I posted a few weeks ago about the scandalous situation of adulterated Extra Virgin Olive Oil (EVOO) exported from Italy, Greece, and Spain. Here is an update on the international olive oil market from Ed Dolan of EconoMonitor. He reports that cold weather in Spain, followed by drought, has shrunk the Spanish harvest:
There is little doubt about what is happening on the supply side of the market: The weather in Spain, the world’s largest producer, was unusually bad last year. In the spring, an unexpected frost damaged the trees just as they were blossoming. Summer brought a prolonged drought. By December, which should be the height of the 2012/13 harvest, the Spanish crop was coming in at just 44 percent of the year before.
The harvest has been better elsewhere, but … Spain so dominates the world market that no one else can really make up the loss. Tunisia is trying. The fifth largest producer and fourth largest exporter, its production is expected to rise by 27 percent in the 2012-13 season. California will also have a good year. Growers there hope to reach 3 percent of world output this year, up from the 1 percent or less reported by the FAO for 2011. But none of that is going to go far in replacing the hundreds of thousands of tons of lost Spanish production.

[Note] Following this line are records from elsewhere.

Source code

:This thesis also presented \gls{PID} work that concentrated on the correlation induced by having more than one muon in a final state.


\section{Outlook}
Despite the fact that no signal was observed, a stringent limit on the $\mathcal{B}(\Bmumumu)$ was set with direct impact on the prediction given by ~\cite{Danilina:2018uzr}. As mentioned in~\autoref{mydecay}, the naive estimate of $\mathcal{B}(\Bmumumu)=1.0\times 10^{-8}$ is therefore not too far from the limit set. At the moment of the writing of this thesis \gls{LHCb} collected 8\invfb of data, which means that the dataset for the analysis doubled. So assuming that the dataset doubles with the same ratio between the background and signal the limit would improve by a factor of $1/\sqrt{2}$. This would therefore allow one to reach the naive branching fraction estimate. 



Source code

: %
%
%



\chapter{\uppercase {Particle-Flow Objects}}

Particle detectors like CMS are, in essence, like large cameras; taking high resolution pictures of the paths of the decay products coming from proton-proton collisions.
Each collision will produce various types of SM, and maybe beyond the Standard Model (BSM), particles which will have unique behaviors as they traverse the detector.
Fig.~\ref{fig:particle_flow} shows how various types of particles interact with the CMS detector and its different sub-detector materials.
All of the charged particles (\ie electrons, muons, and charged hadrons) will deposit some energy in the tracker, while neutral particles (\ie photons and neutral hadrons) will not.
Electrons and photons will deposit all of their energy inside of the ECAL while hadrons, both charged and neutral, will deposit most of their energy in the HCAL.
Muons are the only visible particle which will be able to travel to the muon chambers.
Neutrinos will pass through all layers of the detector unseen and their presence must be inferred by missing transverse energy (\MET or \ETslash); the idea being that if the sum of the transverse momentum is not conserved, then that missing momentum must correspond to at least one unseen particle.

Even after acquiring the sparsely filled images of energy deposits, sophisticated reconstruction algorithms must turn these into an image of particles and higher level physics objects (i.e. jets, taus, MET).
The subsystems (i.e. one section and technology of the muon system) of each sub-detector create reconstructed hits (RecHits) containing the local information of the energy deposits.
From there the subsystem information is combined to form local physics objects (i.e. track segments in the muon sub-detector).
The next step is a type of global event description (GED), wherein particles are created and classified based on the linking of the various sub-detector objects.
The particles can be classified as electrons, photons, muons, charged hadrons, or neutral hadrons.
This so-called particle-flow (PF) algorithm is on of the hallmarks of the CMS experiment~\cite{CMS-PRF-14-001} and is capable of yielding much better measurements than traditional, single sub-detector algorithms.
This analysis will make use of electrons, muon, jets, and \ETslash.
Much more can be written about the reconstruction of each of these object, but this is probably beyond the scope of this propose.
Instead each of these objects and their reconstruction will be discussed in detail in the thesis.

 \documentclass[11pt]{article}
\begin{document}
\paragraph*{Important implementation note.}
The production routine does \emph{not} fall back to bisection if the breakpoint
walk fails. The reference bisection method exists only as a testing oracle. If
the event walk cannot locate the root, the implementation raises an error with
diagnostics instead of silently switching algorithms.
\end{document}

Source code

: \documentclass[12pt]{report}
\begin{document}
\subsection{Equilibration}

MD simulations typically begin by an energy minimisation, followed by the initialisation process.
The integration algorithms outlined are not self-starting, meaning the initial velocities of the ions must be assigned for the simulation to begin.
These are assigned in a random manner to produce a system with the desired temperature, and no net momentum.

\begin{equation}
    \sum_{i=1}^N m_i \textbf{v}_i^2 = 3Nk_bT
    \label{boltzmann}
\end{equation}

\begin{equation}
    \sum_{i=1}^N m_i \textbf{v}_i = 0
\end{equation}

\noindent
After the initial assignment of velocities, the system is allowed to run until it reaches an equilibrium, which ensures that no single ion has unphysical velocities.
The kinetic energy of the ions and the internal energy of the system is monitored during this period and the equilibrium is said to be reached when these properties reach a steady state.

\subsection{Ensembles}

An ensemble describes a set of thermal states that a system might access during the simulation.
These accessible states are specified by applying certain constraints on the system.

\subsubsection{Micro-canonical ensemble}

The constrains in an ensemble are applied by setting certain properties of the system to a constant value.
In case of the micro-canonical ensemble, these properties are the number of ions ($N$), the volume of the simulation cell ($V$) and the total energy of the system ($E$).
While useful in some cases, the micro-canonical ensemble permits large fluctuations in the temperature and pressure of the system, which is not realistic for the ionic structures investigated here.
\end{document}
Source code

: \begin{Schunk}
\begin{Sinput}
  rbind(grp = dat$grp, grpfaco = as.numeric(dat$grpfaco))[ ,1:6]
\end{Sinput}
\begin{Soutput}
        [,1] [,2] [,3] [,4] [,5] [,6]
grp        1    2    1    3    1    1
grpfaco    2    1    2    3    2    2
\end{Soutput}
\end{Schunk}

Dolan also notes that demand over the long run is sharply on the rise. The US consumer market is embracing EVOO as a healthy oil, and Brazil and China are seeing strong increases in demand over time. Long term, demand is healthy and rising. (Lest anyone doubt this, Dolan reports that Wrangler jeans has introduced a line of “olive-oil infused jeans” to moisturize the wearer’s legs while wearing.) Production is up in other places – California, Tunisia and Morocco, South Africa, Chile, Australia, and New Zealand – all of which produce some very fine EVOO. However, Spain so dominates production today that for the short term, expect price hikes for all olive oil, as evidenced in this olive oil futures chart (click for larger version):
One thing Dolan does not address is the effect of these supply and demand factors on the nasty little secret of this burgeoning market – adulteration of EVOO, as discussed in my earlier post. We can make some guesses, however. One is that the constriction of supply is going to push more adulteration, whether with lesser grades of olive oil or simply other oils such as cottonseed. If that does not become widely known then it might actually entrench adulteration even more as the norm. (If that’s possible, given that some officials in the EU suggest that 50% of the EVOO-labelled oil is actually adulterated with either lesser grades or non-olive oil. The chances that an “Italian” oil you buy even at Whole Foods or Trader Joe’s in the US is pure EVOO is likely not better than 50%, and any any case, the export rules allow Italian packers, for example, to import oil from Spain or Greece, or outside the EU, such as Morocco, package it with a pretty Tuscan villa on the label, and sell it as Italian, according to Tom Mueller’s book, as I discussed in my earlier post. The losers in this game are the artisanal EVOO producers in Italy and Spain, who do produce the pure and much more expensive stuff, but can’t get clear identification and differentiation of their products in the export market.)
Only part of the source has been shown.